**EXERCISE BRIEF**
All entries must be extracted exactly, with nothing added or dropped.

── INPUT ──

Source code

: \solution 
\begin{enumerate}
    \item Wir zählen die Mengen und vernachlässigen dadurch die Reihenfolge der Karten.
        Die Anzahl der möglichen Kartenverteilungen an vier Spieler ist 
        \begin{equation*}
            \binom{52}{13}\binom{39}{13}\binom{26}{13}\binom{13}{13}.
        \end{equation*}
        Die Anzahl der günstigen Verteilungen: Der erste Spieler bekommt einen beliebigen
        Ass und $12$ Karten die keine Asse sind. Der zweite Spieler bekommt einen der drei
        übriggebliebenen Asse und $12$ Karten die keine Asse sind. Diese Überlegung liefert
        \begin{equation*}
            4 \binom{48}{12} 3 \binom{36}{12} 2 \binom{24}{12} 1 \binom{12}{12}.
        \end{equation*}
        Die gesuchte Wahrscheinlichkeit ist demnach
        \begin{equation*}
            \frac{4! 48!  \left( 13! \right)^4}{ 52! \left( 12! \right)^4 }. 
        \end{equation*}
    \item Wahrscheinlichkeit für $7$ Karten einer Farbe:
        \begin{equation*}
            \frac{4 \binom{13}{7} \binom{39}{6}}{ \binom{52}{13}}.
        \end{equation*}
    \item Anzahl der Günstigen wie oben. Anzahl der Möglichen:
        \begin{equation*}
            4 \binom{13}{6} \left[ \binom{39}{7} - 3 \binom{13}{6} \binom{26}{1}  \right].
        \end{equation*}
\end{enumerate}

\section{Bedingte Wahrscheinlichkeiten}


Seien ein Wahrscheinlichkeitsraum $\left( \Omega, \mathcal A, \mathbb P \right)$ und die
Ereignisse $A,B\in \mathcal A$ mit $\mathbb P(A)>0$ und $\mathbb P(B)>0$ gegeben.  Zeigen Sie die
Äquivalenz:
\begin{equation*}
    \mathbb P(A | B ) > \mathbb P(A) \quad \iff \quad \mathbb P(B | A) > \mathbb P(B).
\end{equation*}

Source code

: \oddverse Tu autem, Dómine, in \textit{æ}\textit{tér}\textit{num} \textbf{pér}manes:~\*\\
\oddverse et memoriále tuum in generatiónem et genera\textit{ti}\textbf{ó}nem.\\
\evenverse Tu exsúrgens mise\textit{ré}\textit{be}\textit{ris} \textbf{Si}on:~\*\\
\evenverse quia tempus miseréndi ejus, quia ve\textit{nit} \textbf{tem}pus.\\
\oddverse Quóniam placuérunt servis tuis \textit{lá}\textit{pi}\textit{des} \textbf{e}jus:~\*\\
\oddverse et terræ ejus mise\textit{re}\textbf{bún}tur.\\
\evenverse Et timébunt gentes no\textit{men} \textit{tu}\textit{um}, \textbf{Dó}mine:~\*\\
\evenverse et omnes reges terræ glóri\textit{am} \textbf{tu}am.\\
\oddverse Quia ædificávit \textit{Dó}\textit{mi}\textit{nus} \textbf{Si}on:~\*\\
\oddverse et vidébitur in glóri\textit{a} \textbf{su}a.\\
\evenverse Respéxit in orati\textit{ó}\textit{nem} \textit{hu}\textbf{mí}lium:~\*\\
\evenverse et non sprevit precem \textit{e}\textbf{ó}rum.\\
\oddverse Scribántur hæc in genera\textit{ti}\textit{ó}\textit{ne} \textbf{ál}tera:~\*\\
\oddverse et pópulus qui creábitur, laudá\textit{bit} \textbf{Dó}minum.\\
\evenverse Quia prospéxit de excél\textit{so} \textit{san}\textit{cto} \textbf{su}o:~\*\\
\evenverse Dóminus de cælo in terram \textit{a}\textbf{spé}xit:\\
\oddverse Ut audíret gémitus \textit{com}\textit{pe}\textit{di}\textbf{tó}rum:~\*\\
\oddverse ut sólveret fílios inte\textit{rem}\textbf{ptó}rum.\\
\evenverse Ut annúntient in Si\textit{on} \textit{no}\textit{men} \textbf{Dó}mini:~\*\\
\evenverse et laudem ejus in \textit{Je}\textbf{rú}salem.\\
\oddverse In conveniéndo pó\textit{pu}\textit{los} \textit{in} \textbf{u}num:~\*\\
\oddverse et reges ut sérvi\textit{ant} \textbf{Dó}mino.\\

───

**OUTPUT OF THE TASK**
Source code

: \solution 
\begin{enumerate}
    \item Wir zählen die Mengen und vernachlässigen dadurch die Reihenfolge der Karten.
        Die Anzahl der möglichen Kartenverteilungen an vier Spieler ist 
        \begin{equation*}
            \binom{52}{13}\binom{39}{13}\binom{26}{13}\binom{13}{13}.
        \end{equation*}
        Die Anzahl der günstigen Verteilungen: Der erste Spieler bekommt einen beliebigen
        Ass und $12$ Karten die keine Asse sind. Der zweite Spieler bekommt einen der drei
        übriggebliebenen Asse und $12$ Karten die keine Asse sind. Diese Überlegung liefert
        \begin{equation*}
            4 \binom{48}{12} 3 \binom{36}{12} 2 \binom{24}{12} 1 \binom{12}{12}.
        \end{equation*}
        Die gesuchte Wahrscheinlichkeit ist demnach
        \begin{equation*}
            \frac{4! 48!  \left( 13! \right)^4}{ 52! \left( 12! \right)^4 }. 
        \end{equation*}
    \item Wahrscheinlichkeit für $7$ Karten einer Farbe:
        \begin{equation*}
            \frac{4 \binom{13}{7} \binom{39}{6}}{ \binom{52}{13}}.
        \end{equation*}
    \item Anzahl der Günstigen wie oben. Anzahl der Möglichen:
        \begin{equation*}
            4 \binom{13}{6} \left[ \binom{39}{7} - 3 \binom{13}{6} \binom{26}{1}  \right].
        \end{equation*}
\end{enumerate}

\section{Bedingte Wahrscheinlichkeiten}


Seien ein Wahrscheinlichkeitsraum $\left( \Omega, \mathcal A, \mathbb P \right)$ und die
Ereignisse $A,B\in \mathcal A$ mit $\mathbb P(A)>0$ und $\mathbb P(B)>0$ gegeben.  Zeigen Sie die
Äquivalenz:
\begin{equation*}
    \mathbb P(A | B ) > \mathbb P(A) \quad \iff \quad \mathbb P(B | A) > \mathbb P(B).
\end{equation*}

Source code

: \oddverse Tu autem, Dómine, in \textit{æ}\textit{tér}\textit{num} \textbf{pér}manes:~\*\\
\oddverse et memoriále tuum in generatiónem et genera\textit{ti}\textbf{ó}nem.\\
\evenverse Tu exsúrgens mise\textit{ré}\textit{be}\textit{ris} \textbf{Si}on:~\*\\
\evenverse quia tempus miseréndi ejus, quia ve\textit{nit} \textbf{tem}pus.\\
\oddverse Quóniam placuérunt servis tuis \textit{lá}\textit{pi}\textit{des} \textbf{e}jus:~\*\\
\oddverse et terræ ejus mise\textit{re}\textbf{bún}tur.\\
\evenverse Et timébunt gentes no\textit{men} \textit{tu}\textit{um}, \textbf{Dó}mine:~\*\\
\evenverse et omnes reges terræ glóri\textit{am} \textbf{tu}am.\\
\oddverse Quia ædificávit \textit{Dó}\textit{mi}\textit{nus} \textbf{Si}on:~\*\\
\oddverse et vidébitur in glóri\textit{a} \textbf{su}a.\\
\evenverse Respéxit in orati\textit{ó}\textit{nem} \textit{hu}\textbf{mí}lium:~\*\\
\evenverse et non sprevit precem \textit{e}\textbf{ó}rum.\\
\oddverse Scribántur hæc in genera\textit{ti}\textit{ó}\textit{ne} \textbf{ál}tera:~\*\\
\oddverse et pópulus qui creábitur, laudá\textit{bit} \textbf{Dó}minum.\\
\evenverse Quia prospéxit de excél\textit{so} \textit{san}\textit{cto} \textbf{su}o:~\*\\
\evenverse Dóminus de cælo in terram \textit{a}\textbf{spé}xit:\\
\oddverse Ut audíret gémitus \textit{com}\textit{pe}\textit{di}\textbf{tó}rum:~\*\\
\oddverse ut sólveret fílios inte\textit{rem}\textbf{ptó}rum.\\
\evenverse Ut annúntient in Si\textit{on} \textit{no}\textit{men} \textbf{Dó}mini:~\*\\
\evenverse et laudem ejus in \textit{Je}\textbf{rú}salem.\\
\oddverse In conveniéndo pó\textit{pu}\textit{los} \textit{in} \textbf{u}num:~\*\\
\oddverse et reges ut sérvi\textit{ant} \textbf{Dó}mino.\\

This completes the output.